◆ Supplied data
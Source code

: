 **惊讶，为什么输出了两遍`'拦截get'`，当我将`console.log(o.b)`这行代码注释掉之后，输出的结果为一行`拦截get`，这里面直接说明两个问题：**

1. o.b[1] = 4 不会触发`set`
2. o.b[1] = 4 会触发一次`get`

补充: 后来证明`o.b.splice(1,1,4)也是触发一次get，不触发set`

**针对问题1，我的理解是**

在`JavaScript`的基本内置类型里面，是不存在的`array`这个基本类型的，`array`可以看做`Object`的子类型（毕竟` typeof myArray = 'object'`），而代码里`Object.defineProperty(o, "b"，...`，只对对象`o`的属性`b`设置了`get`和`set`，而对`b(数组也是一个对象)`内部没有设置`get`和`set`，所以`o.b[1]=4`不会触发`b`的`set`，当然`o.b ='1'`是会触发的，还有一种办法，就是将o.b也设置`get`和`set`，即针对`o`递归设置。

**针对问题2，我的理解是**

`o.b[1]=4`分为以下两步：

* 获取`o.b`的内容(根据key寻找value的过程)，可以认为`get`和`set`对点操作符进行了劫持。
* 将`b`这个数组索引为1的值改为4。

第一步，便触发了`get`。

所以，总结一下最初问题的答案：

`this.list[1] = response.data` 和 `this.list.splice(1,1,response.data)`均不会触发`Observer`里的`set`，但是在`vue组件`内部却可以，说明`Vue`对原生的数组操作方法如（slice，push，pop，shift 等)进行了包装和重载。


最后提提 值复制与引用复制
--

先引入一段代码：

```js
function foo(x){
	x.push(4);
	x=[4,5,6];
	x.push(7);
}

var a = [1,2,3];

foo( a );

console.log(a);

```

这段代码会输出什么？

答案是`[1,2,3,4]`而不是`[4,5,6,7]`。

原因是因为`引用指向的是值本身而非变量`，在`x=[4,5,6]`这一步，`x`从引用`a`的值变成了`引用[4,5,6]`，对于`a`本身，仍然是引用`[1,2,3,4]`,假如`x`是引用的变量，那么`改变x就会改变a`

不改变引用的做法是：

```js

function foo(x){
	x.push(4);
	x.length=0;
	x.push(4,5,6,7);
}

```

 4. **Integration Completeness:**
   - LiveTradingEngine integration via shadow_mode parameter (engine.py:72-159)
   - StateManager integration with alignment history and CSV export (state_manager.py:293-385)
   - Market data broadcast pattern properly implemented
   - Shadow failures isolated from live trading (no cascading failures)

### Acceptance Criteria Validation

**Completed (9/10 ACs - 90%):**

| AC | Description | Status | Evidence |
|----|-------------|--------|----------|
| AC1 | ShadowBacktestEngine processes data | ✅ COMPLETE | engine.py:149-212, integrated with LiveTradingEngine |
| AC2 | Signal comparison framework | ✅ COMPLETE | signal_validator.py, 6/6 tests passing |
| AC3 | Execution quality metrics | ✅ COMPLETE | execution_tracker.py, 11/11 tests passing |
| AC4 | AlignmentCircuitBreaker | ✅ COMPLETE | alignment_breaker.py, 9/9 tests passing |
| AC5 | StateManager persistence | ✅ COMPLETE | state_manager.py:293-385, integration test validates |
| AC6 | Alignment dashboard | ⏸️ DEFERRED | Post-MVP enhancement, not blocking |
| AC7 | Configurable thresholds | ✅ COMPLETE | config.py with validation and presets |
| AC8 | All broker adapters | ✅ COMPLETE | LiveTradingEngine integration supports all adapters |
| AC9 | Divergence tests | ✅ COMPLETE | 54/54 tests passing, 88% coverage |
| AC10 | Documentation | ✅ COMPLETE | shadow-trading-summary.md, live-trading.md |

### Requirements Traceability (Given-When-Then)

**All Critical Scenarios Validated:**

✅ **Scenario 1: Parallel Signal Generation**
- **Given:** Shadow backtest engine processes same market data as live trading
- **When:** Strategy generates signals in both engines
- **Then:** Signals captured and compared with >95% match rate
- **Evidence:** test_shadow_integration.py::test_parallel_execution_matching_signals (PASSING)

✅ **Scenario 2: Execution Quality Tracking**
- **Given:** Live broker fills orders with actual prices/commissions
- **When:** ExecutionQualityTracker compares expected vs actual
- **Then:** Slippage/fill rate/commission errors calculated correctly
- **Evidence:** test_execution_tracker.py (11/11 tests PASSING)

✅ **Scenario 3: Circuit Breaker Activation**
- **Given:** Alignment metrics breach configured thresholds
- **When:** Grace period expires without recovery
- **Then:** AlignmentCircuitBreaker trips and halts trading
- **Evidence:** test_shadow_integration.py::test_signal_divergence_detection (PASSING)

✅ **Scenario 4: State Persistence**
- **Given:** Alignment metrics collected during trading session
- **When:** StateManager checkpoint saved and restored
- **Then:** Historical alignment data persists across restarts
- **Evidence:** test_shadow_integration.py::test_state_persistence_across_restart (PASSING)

◆ Task goal
In the lines above, spot each one that contains the word "Evidence" and copy it.

◆ Result of the exercise
| AC | Description | Status | Evidence |
- **Evidence:** test_shadow_integration.py::test_parallel_execution_matching_signals (PASSING)
- **Evidence:** test_execution_tracker.py (11/11 tests PASSING)
- **Evidence:** test_shadow_integration.py::test_signal_divergence_detection (PASSING)
- **Evidence:** test_shadow_integration.py::test_state_persistence_across_restart (PASSING)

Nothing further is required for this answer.